EXERCISE GOAL – Each line of the data holding "sumation" should be found and copied.

Stored data –
────────────────────
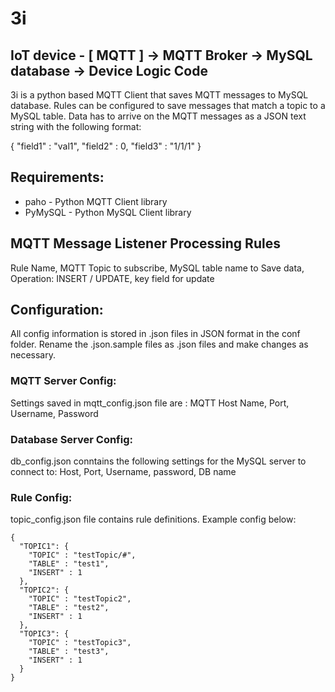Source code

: # 3i
## IoT device - [ MQTT ] -> MQTT Broker ->  MySQL database -> Device Logic Code

3i is a python based MQTT Client that saves MQTT messages to MySQL database. Rules can be configured to save messages that match a topic to a MySQL table. Data has to arrive on the MQTT messages as a JSON text string with the following format:

{ "field1" : "val1", "field2" : 0, "field3" : "1/1/1" }

## Requirements:

*   paho - Python MQTT Client library
*   PyMySQL - Python MySQL Client library

## MQTT Message Listener Processing Rules

Rule Name, MQTT Topic to subscribe, MySQL table name to Save data, Operation: INSERT / UPDATE, key field for update

## Configuration:

All config information is stored in .json files in JSON format in the conf folder. Rename the .json.sample files as .json files and make changes as necessary.

### MQTT Server Config:

Settings saved in mqtt_config.json file are : MQTT Host Name, Port, Username, Password

### Database Server Config:

db_config.json conntains the following settings for the MySQL server to connect to: Host, Port, Username, password, DB name

### Rule Config:

topic_config.json file contains rule definitions. Example config below:

    {
      "TOPIC1": {
        "TOPIC" : "testTopic/#",
        "TABLE" : "test1",
        "INSERT" : 1
      },
      "TOPIC2": {
        "TOPIC" : "testTopic2",
        "TABLE" : "test2",
        "INSERT" : 1
      },
      "TOPIC3": {
        "TOPIC" : "testTopic3",
        "TABLE" : "test3",
        "INSERT" : 1
      }
    }
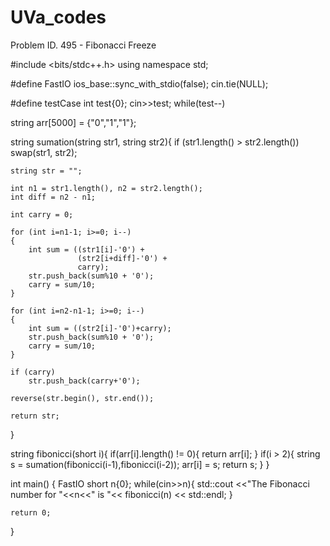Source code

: # UVa_codes
Problem ID. 495 - Fibonacci Freeze

#include <bits/stdc++.h>
using namespace std;

#define FastIO ios_base::sync_with_stdio(false);    cin.tie(NULL);

#define testCase int test{0};   cin>>test;  while(test--)

string arr[5000] = {"0","1","1"};

string sumation(string str1, string str2){ 
    if (str1.length() > str2.length()) 
        swap(str1, str2); 
  
    string str = ""; 
  
    int n1 = str1.length(), n2 = str2.length(); 
    int diff = n2 - n1; 
  
    int carry = 0; 
  
    for (int i=n1-1; i>=0; i--) 
    {
        int sum = ((str1[i]-'0') + 
                   (str2[i+diff]-'0') + 
                   carry); 
        str.push_back(sum%10 + '0'); 
        carry = sum/10; 
    } 
  
    for (int i=n2-n1-1; i>=0; i--) 
    { 
        int sum = ((str2[i]-'0')+carry); 
        str.push_back(sum%10 + '0'); 
        carry = sum/10; 
    } 
  
    if (carry) 
        str.push_back(carry+'0'); 
  
    reverse(str.begin(), str.end()); 
  
    return str; 
}

string fibonicci(short i){
    if(arr[i].length() != 0){
        return arr[i];
    }
    if(i > 2){
        string s = sumation(fibonicci(i-1),fibonicci(i-2));
        arr[i] = s;
        return s;
    }
}


int main()
{
    FastIO
    short n{0};
    while(cin>>n){
        std::cout <<"The Fibonacci number for "<<n<<" is "<< fibonicci(n) << std::endl;
    }
    
    return 0;
}

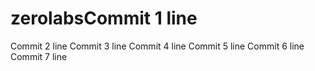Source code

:# zerolabsCommit 1 line
Commit 2 line
Commit 3 line
Commit 4 line
Commit 5 line
Commit 6 line
Commit 7 line
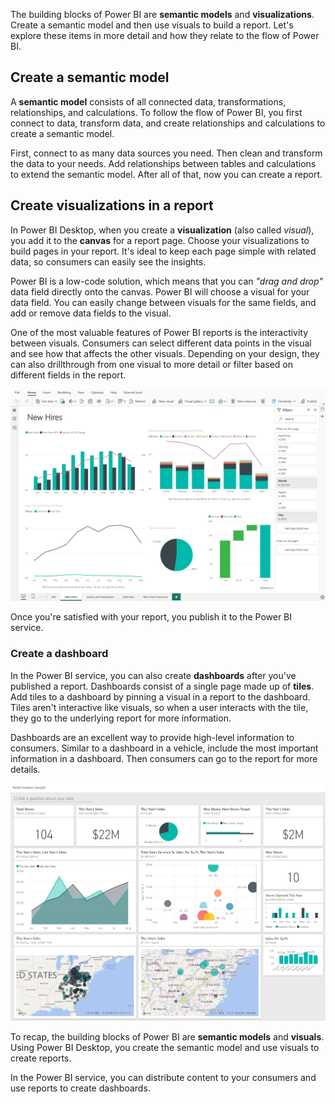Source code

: The building blocks of Power BI are **semantic models** and **visualizations**. Create a semantic model and then use visuals to build a report. Let's explore these items in more detail and how they relate to the flow of Power BI.

## Create a semantic model

A **semantic model** consists of all connected data, transformations, relationships, and calculations. To follow the flow of Power BI, you first connect to data, transform data, and create relationships and calculations to create a semantic model.

First, connect to as many data sources you need. Then clean and transform the data to your needs. Add relationships between tables and calculations to extend the semantic model. After all of that, now you can create a report.

## Create visualizations in a report

In Power BI Desktop, when you create a **visualization** (also called *visual*), you add it to the **canvas** for a report page. Choose your visualizations to build pages in your report. It's ideal to keep each page simple with related data, so consumers can easily see the insights.

Power BI is a low-code solution, which means that you can *"drag and drop"* data field directly onto the canvas. Power BI will choose a visual for your data field. You can easily change between visuals for the same fields, and add or remove data fields to the visual.

One of the most valuable features of Power BI reports is the interactivity between visuals. Consumers can select different data points in the visual and see how that affects the other visuals. Depending on your design, they can also drillthrough from one visual to more detail or filter based on different fields in the report.

![A screenshot of a report in Power BI Desktop.](../media/pbi-bblocks_03.png)

Once you're satisfied with your report, you publish it to the Power BI service.

### Create a dashboard

In the Power BI service, you can also create **dashboards** after you've published a report. Dashboards consist of a single page made up of **tiles**. Add tiles to a dashboard by pinning a visual in a report to the dashboard. Tiles aren't interactive like visuals, so when a user interacts with the tile, they go to the underlying report for more information.

Dashboards are an excellent way to provide high-level information to consumers. Similar to a dashboard in a vehicle, include the most important information in a dashboard. Then consumers can go to the report for more details.

![A screenshot of sample Power BI dashboard with various visualizations.](../media/pbi-bblocks_01.png)

To recap, the building blocks of Power BI are **semantic models** and **visuals**. Using Power BI Desktop, you create the semantic model and use visuals to create reports.

In the Power BI service, you can distribute content to your consumers and use reports to create dashboards.
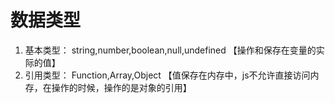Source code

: # 数据类型

1. 基本类型： string,number,boolean,null,undefined 【操作和保存在变量的实际的值】
2. 引用类型： Function,Array,Object 【值保存在内存中，js不允许直接访问内存，在操作的时候，操作的是对象的引用】
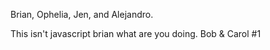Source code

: Brian, Ophelia, Jen, and Alejandro.



This isn't javascript brian what are you doing. Bob & Carol #1

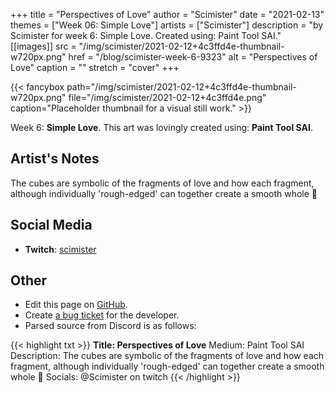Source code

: +++
title =       "Perspectives of Love"
author =      "Scimister"
date =        "2021-02-13"
themes =      ["Week 06: Simple Love"]
artists =     ["Scimister"]
description = "by Scimister for week 6: Simple Love. Created using: Paint Tool SAI."
[[images]]
      src = "/img/scimister/2021-02-12+4c3ffd4e-thumbnail-w720px.png"
      href = "/blog/scimister-week-6-9323"
      alt = "Perspectives of Love"
      caption = ""
      stretch = "cover"
+++

{{< fancybox path="/img/scimister/2021-02-12+4c3ffd4e-thumbnail-w720px.png" file="/img/scimister/2021-02-12+4c3ffd4e.png" caption="Placeholder thumbnail for a visual still work." >}}


Week 6: **Simple Love**. This art was lovingly created using: **Paint Tool SAI**.

## Artist's Notes

The cubes are symbolic of the fragments of love and how each fragment, although individually 'rough-edged' can together create a smooth whole 🙂

## Social Media

- **Twitch**: <a href='https://twitch.tv/scimister' target='_blank'>scimister</a>

## Other

- Edit this page on [GitHub](https://github.com/teaminkling/web-refresh/edit/main/content/blog/scimister-week-6-9323.md).
- Create [a bug ticket](https://github.com/teaminkling/web-refresh/issues/new?assignees=&labels=bug&template=problem-report.md&title=) for the developer.
- Parsed source from Discord is as follows:

{{< highlight txt >}}
**Title: Perspectives of Love**
Medium: Paint Tool SAI
Description: The cubes are symbolic of the fragments of love and how each fragment, although individually 'rough-edged' can together create a smooth whole 🙂 
Socials: @Scimister on twitch
{{< /highlight >}}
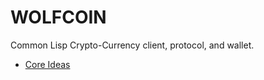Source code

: # WOLFCOIN

Common Lisp Crypto-Currency client, protocol, and wallet.

* [Core Ideas](core-ideas/)

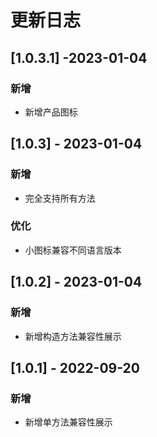 # 更新日志

## [1.0.3.1] -2023-01-04

### 新增

- 新增产品图标

## [1.0.3] - 2023-01-04

### 新增

- 完全支持所有方法

### 优化

- 小图标兼容不同语言版本

## [1.0.2] - 2023-01-04

### 新增

- 新增构造方法兼容性展示

## [1.0.1] - 2022-09-20

### 新增

- 新增单方法兼容性展示
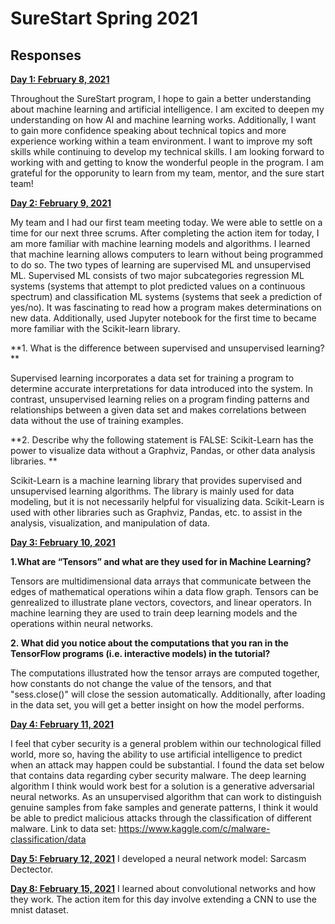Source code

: # SureStart Spring 2021

## Responses

<ins>**Day 1: February 8, 2021**</ins>

Throughout the SureStart program, I hope to gain a better understanding about machine learning and artificial intelligence. I am excited to deepen my understanding on how AI and machine learning works. Additionally, I want to gain more confidence speaking about technical topics and more experience working within a team environment. I want to improve my soft skills while continuing to develop my technical skills. I am looking forward to working with and getting to know the wonderful people in the program. I am grateful for the opporunity to learn from my team, mentor, and the sure start team!

<ins>**Day 2: February 9, 2021**</ins>

My team and I had our first team meeting today. We were able to settle on a time for our next three scrums. After completing the action item for today, I am more familiar with machine learning models and algorithms. I learned that machine learning allows computers to learn without being programmed to do so. The two types of learning are supervised ML and unsupervised ML. Supervised ML consists of two major subcategories regression ML systems (systems that attempt to plot predicted values on a continuous spectrum) and classification ML systems (systems that seek a prediction of yes/no). It was fascinating to read how a program makes determinations on new data. Additionally, used Jupyter notebook for the first time to became more familiar with the Scikit-learn library.

**1. What is the difference between supervised and unsupervised learning? **

Supervised learning incorporates a data set for training a program to determine accurate interpretations for data introduced into the system. In contrast, unsupervised learning relies on a program finding patterns and relationships between a given data set and makes correlations between data without the use of training examples.

**2. Describe why the following statement is FALSE: Scikit-Learn has the power to visualize data without a Graphviz, Pandas, or other data analysis libraries. **

Scikit-Learn is a machine learning library that provides supervised and unsupervised learning algorithms. The library is mainly used for data modeling, but it is not necessarily helpful for visualizing data. Scikit-Learn is used with other libraries such as Graphviz, Pandas, etc. to assist in the analysis, visualization, and manipulation of data.

<ins>**Day 3: February 10, 2021**</ins>

**1.What are “Tensors” and what are they used for in Machine Learning?**

Tensors are multidimensional data arrays that communicate between the edges of mathematical operations wihin a data flow graph. Tensors can be genrealized to illustrate plane vectors, covectors, and linear operators. In machine learning they are used to train deep learning models and the operations within neural networks. 

**2. What did you notice about the computations that you ran in the TensorFlow
programs (i.e. interactive models) in the tutorial?**

The computations illustrated how the tensor arrays are computed together, how constants do not change the value of the tensors, and that "sess.close()" will close the session automatically.
Additionally, after loading in the data set, you will get a better insight on how the model performs.  

<ins>**Day 4: February 11, 2021**</ins>

I feel that cyber security is a general problem within our technological filled world, more so, having the ability to use artificial intelligence to predict when an attack may happen could be substantial. I found the data set below that contains data regarding cyber security malware. The deep learning algorithm I think would work best for a solution is a generative adversarial neural networks. As an unsupervised algorithm that can work to distinguish genuine samples from fake samples and generate patterns, I think it would be able to predict malicious attacks through the classification of different malware. 
Link to data set: https://www.kaggle.com/c/malware-classification/data

<ins>**Day 5: February 12, 2021**</ins>
I developed a neural network model: Sarcasm Dectector.

<ins>**Day 8: February 15, 2021**</ins>
I learned about convolutional networks and how they work.
The action item for this day involve extending a CNN to use the mnist dataset.
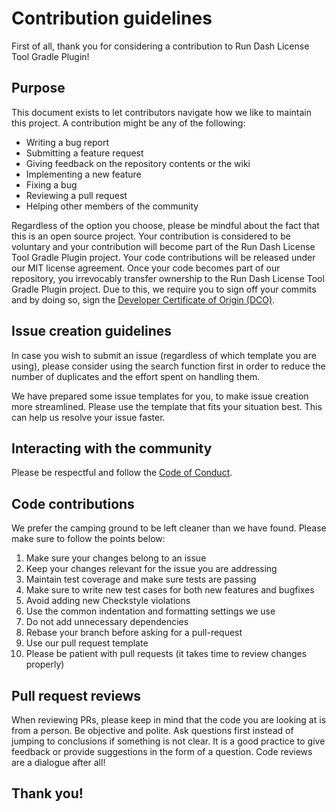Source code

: # Contribution guidelines


First of all, thank you for considering a contribution to Run Dash License Tool Gradle Plugin!

## Purpose

This document exists to let contributors navigate how we like to maintain this project.
A contribution might be any of the following:
- Writing a bug report
- Submitting a feature request
- Giving feedback on the repository contents or the wiki
- Implementing a new feature
- Fixing a bug
- Reviewing a pull request
- Helping other members of the community

Regardless of the option you choose, please be mindful about the fact that this is
an open source project. Your contribution is considered to be voluntary and your
contribution will become part of the Run Dash License Tool Gradle Plugin project. 
Your code contributions will be released under our MIT license agreement. Once your
code becomes part of our repository, you irrevocably transfer ownership to the Run 
Dash License Tool Gradle Plugin project. Due to this, we require you to sign off 
your commits and by doing so, sign the
[Developer Certificate of Origin (DCO)](https://developercertificate.org).

## Issue creation guidelines

In case you wish to submit an issue (regardless of which template you are using),
please consider using the search function first in order to reduce the number of
duplicates and the effort spent on handling them.

We have prepared some issue templates for you, to make issue creation more
streamlined. Please use the template that fits your situation best. This can help
us resolve your issue faster.

## Interacting with the community

Please be respectful and follow the [Code of Conduct](CODE_OF_CONDUCT.md).

## Code contributions

We prefer the camping ground to be left cleaner than we have found. Please make
sure to follow the points below:

1. Make sure your changes belong to an issue
2. Keep your changes relevant for the issue you are addressing
3. Maintain test coverage and make sure tests are passing
4. Make sure to write new test cases for both new features and bugfixes
5. Avoid adding new Checkstyle violations
6. Use the common indentation and formatting settings we use
7. Do not add unnecessary dependencies
8. Rebase your branch before asking for a pull-request
9. Use our pull request template
10. Please be patient with pull requests (it takes time to review changes properly)

## Pull request reviews

When reviewing PRs, please keep in mind that the code you are looking at is from
a person. Be objective and polite. Ask questions first instead of jumping to
conclusions if something is not clear. It is a good practice to give feedback or
provide suggestions in the form of a question. Code reviews are a dialogue after
all!

## Thank you!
────────────────────
THE COMPLETED TASK –
string sumation(string str1, string str2){ 
        string s = sumation(fibonicci(i-1),fibonicci(i-2));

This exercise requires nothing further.